Instructions for the task:
Reproduce the whole of the data exactly.

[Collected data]
##########

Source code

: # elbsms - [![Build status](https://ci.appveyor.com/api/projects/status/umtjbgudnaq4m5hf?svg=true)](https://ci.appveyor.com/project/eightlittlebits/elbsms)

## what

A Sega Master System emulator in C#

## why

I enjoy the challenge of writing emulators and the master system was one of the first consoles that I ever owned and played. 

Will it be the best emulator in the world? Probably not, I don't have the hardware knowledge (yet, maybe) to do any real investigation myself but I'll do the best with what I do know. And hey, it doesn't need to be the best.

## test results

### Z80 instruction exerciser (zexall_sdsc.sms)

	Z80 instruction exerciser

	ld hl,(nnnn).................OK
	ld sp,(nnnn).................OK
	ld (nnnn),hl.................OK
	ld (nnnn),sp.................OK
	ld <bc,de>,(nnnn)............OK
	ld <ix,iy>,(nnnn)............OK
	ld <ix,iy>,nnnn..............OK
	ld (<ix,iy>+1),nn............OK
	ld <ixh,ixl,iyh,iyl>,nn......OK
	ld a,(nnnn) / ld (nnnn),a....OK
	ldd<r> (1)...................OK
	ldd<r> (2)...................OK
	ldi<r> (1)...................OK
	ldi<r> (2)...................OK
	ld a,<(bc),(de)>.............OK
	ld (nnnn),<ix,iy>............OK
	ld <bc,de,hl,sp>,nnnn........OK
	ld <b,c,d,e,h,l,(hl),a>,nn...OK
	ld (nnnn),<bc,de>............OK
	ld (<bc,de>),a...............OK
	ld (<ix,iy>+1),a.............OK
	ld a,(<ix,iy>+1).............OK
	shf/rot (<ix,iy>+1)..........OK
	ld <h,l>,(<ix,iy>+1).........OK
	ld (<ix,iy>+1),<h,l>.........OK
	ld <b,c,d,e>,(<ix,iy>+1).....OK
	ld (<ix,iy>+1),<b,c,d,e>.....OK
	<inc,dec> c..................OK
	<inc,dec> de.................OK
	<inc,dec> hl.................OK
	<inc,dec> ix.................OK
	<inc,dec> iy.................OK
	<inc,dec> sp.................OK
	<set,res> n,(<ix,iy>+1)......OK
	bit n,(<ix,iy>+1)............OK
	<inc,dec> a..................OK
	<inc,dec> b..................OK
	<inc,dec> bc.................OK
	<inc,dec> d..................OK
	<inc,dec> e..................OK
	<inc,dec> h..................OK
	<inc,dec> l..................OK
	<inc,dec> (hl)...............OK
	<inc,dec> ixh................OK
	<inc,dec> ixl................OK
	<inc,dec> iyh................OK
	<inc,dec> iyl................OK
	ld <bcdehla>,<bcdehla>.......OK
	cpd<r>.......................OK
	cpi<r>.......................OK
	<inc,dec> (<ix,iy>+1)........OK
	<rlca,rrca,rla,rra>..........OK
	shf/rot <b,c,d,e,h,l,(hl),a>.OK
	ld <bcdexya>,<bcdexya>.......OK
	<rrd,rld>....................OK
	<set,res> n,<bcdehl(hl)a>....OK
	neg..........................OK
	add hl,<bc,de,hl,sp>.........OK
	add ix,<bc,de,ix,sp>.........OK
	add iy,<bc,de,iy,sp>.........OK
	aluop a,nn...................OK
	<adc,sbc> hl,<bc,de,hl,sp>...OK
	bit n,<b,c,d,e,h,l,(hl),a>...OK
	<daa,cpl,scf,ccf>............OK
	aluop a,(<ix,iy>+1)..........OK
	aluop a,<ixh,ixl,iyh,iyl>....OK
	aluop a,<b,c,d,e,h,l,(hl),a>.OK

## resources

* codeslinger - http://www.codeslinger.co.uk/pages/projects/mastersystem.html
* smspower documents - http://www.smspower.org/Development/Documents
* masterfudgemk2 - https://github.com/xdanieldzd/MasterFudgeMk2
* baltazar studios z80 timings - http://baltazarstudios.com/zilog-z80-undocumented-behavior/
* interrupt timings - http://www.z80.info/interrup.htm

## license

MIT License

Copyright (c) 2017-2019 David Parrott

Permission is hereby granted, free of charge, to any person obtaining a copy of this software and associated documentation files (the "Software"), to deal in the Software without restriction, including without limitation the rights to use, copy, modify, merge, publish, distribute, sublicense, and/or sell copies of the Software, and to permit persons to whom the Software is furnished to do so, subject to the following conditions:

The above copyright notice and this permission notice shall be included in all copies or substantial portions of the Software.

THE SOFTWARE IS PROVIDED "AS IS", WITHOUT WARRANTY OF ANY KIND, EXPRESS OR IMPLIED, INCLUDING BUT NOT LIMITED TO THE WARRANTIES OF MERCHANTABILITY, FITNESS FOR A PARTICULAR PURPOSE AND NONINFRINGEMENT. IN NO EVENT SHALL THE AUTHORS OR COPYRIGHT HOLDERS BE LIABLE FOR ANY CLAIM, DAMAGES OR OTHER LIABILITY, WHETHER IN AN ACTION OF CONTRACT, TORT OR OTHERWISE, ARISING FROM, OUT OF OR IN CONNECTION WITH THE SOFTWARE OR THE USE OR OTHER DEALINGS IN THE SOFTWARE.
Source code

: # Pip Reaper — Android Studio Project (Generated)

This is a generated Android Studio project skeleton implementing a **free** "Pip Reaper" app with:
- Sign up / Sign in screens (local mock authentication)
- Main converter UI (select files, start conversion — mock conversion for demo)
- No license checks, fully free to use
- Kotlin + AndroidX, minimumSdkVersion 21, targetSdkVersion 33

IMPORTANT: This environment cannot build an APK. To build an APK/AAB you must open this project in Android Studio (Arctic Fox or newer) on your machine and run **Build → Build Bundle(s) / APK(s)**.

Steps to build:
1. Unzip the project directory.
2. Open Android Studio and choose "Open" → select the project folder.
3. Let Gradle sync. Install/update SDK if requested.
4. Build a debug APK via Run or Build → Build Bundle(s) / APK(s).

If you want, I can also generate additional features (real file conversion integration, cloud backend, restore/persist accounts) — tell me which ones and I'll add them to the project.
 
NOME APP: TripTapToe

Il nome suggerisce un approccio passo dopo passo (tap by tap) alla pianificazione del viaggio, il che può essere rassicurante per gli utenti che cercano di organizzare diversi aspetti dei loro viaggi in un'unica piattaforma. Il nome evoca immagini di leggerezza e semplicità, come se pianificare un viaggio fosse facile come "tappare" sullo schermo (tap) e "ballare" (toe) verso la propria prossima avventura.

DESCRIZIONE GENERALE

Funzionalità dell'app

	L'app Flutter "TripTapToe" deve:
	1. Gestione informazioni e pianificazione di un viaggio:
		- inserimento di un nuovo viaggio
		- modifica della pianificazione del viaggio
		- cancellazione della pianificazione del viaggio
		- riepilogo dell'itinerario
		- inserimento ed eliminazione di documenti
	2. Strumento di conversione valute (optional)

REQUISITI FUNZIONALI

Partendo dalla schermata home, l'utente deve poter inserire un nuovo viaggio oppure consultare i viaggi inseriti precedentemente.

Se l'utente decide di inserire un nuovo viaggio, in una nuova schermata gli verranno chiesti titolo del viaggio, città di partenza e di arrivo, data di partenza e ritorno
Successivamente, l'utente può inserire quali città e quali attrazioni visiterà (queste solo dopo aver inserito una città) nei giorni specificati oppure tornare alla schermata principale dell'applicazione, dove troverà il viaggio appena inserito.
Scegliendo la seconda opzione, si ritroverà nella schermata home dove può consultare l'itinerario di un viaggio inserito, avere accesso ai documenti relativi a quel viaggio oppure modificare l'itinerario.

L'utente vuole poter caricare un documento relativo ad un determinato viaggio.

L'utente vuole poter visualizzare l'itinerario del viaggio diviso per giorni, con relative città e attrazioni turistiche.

##########

Your response:
Source code

: # elbsms - [![Build status](https://ci.appveyor.com/api/projects/status/umtjbgudnaq4m5hf?svg=true)](https://ci.appveyor.com/project/eightlittlebits/elbsms)

## what

A Sega Master System emulator in C#

## why

I enjoy the challenge of writing emulators and the master system was one of the first consoles that I ever owned and played. 

Will it be the best emulator in the world? Probably not, I don't have the hardware knowledge (yet, maybe) to do any real investigation myself but I'll do the best with what I do know. And hey, it doesn't need to be the best.

## test results

### Z80 instruction exerciser (zexall_sdsc.sms)

	Z80 instruction exerciser

	ld hl,(nnnn).................OK
	ld sp,(nnnn).................OK
	ld (nnnn),hl.................OK
	ld (nnnn),sp.................OK
	ld <bc,de>,(nnnn)............OK
	ld <ix,iy>,(nnnn)............OK
	ld <ix,iy>,nnnn..............OK
	ld (<ix,iy>+1),nn............OK
	ld <ixh,ixl,iyh,iyl>,nn......OK
	ld a,(nnnn) / ld (nnnn),a....OK
	ldd<r> (1)...................OK
	ldd<r> (2)...................OK
	ldi<r> (1)...................OK
	ldi<r> (2)...................OK
	ld a,<(bc),(de)>.............OK
	ld (nnnn),<ix,iy>............OK
	ld <bc,de,hl,sp>,nnnn........OK
	ld <b,c,d,e,h,l,(hl),a>,nn...OK
	ld (nnnn),<bc,de>............OK
	ld (<bc,de>),a...............OK
	ld (<ix,iy>+1),a.............OK
	ld a,(<ix,iy>+1).............OK
	shf/rot (<ix,iy>+1)..........OK
	ld <h,l>,(<ix,iy>+1).........OK
	ld (<ix,iy>+1),<h,l>.........OK
	ld <b,c,d,e>,(<ix,iy>+1).....OK
	ld (<ix,iy>+1),<b,c,d,e>.....OK
	<inc,dec> c..................OK
	<inc,dec> de.................OK
	<inc,dec> hl.................OK
	<inc,dec> ix.................OK
	<inc,dec> iy.................OK
	<inc,dec> sp.................OK
	<set,res> n,(<ix,iy>+1)......OK
	bit n,(<ix,iy>+1)............OK
	<inc,dec> a..................OK
	<inc,dec> b..................OK
	<inc,dec> bc.................OK
	<inc,dec> d..................OK
	<inc,dec> e..................OK
	<inc,dec> h..................OK
	<inc,dec> l..................OK
	<inc,dec> (hl)...............OK
	<inc,dec> ixh................OK
	<inc,dec> ixl................OK
	<inc,dec> iyh................OK
	<inc,dec> iyl................OK
	ld <bcdehla>,<bcdehla>.......OK
	cpd<r>.......................OK
	cpi<r>.......................OK
	<inc,dec> (<ix,iy>+1)........OK
	<rlca,rrca,rla,rra>..........OK
	shf/rot <b,c,d,e,h,l,(hl),a>.OK
	ld <bcdexya>,<bcdexya>.......OK
	<rrd,rld>....................OK
	<set,res> n,<bcdehl(hl)a>....OK
	neg..........................OK
	add hl,<bc,de,hl,sp>.........OK
	add ix,<bc,de,ix,sp>.........OK
	add iy,<bc,de,iy,sp>.........OK
	aluop a,nn...................OK
	<adc,sbc> hl,<bc,de,hl,sp>...OK
	bit n,<b,c,d,e,h,l,(hl),a>...OK
	<daa,cpl,scf,ccf>............OK
	aluop a,(<ix,iy>+1)..........OK
	aluop a,<ixh,ixl,iyh,iyl>....OK
	aluop a,<b,c,d,e,h,l,(hl),a>.OK

## resources

* codeslinger - http://www.codeslinger.co.uk/pages/projects/mastersystem.html
* smspower documents - http://www.smspower.org/Development/Documents
* masterfudgemk2 - https://github.com/xdanieldzd/MasterFudgeMk2
* baltazar studios z80 timings - http://baltazarstudios.com/zilog-z80-undocumented-behavior/
* interrupt timings - http://www.z80.info/interrup.htm

## license

MIT License

Copyright (c) 2017-2019 David Parrott

Permission is hereby granted, free of charge, to any person obtaining a copy of this software and associated documentation files (the "Software"), to deal in the Software without restriction, including without limitation the rights to use, copy, modify, merge, publish, distribute, sublicense, and/or sell copies of the Software, and to permit persons to whom the Software is furnished to do so, subject to the following conditions:

The above copyright notice and this permission notice shall be included in all copies or substantial portions of the Software.

THE SOFTWARE IS PROVIDED "AS IS", WITHOUT WARRANTY OF ANY KIND, EXPRESS OR IMPLIED, INCLUDING BUT NOT LIMITED TO THE WARRANTIES OF MERCHANTABILITY, FITNESS FOR A PARTICULAR PURPOSE AND NONINFRINGEMENT. IN NO EVENT SHALL THE AUTHORS OR COPYRIGHT HOLDERS BE LIABLE FOR ANY CLAIM, DAMAGES OR OTHER LIABILITY, WHETHER IN AN ACTION OF CONTRACT, TORT OR OTHERWISE, ARISING FROM, OUT OF OR IN CONNECTION WITH THE SOFTWARE OR THE USE OR OTHER DEALINGS IN THE SOFTWARE.
Source code

: # Pip Reaper — Android Studio Project (Generated)

This is a generated Android Studio project skeleton implementing a **free** "Pip Reaper" app with:
- Sign up / Sign in screens (local mock authentication)
- Main converter UI (select files, start conversion — mock conversion for demo)
- No license checks, fully free to use
- Kotlin + AndroidX, minimumSdkVersion 21, targetSdkVersion 33

IMPORTANT: This environment cannot build an APK. To build an APK/AAB you must open this project in Android Studio (Arctic Fox or newer) on your machine and run **Build → Build Bundle(s) / APK(s)**.

Steps to build:
1. Unzip the project directory.
2. Open Android Studio and choose "Open" → select the project folder.
3. Let Gradle sync. Install/update SDK if requested.
4. Build a debug APK via Run or Build → Build Bundle(s) / APK(s).

If you want, I can also generate additional features (real file conversion integration, cloud backend, restore/persist accounts) — tell me which ones and I'll add them to the project.
 
NOME APP: TripTapToe

Il nome suggerisce un approccio passo dopo passo (tap by tap) alla pianificazione del viaggio, il che può essere rassicurante per gli utenti che cercano di organizzare diversi aspetti dei loro viaggi in un'unica piattaforma. Il nome evoca immagini di leggerezza e semplicità, come se pianificare un viaggio fosse facile come "tappare" sullo schermo (tap) e "ballare" (toe) verso la propria prossima avventura.

DESCRIZIONE GENERALE

Funzionalità dell'app

	L'app Flutter "TripTapToe" deve:
	1. Gestione informazioni e pianificazione di un viaggio:
		- inserimento di un nuovo viaggio
		- modifica della pianificazione del viaggio
		- cancellazione della pianificazione del viaggio
		- riepilogo dell'itinerario
		- inserimento ed eliminazione di documenti
	2. Strumento di conversione valute (optional)

REQUISITI FUNZIONALI

Partendo dalla schermata home, l'utente deve poter inserire un nuovo viaggio oppure consultare i viaggi inseriti precedentemente.

Se l'utente decide di inserire un nuovo viaggio, in una nuova schermata gli verranno chiesti titolo del viaggio, città di partenza e di arrivo, data di partenza e ritorno
Successivamente, l'utente può inserire quali città e quali attrazioni visiterà (queste solo dopo aver inserito una città) nei giorni specificati oppure tornare alla schermata principale dell'applicazione, dove troverà il viaggio appena inserito.
Scegliendo la seconda opzione, si ritroverà nella schermata home dove può consultare l'itinerario di un viaggio inserito, avere accesso ai documenti relativi a quel viaggio oppure modificare l'itinerario.

L'utente vuole poter caricare un documento relativo ad un determinato viaggio.

L'utente vuole poter visualizzare l'itinerario del viaggio diviso per giorni, con relative città e attrazioni turistiche.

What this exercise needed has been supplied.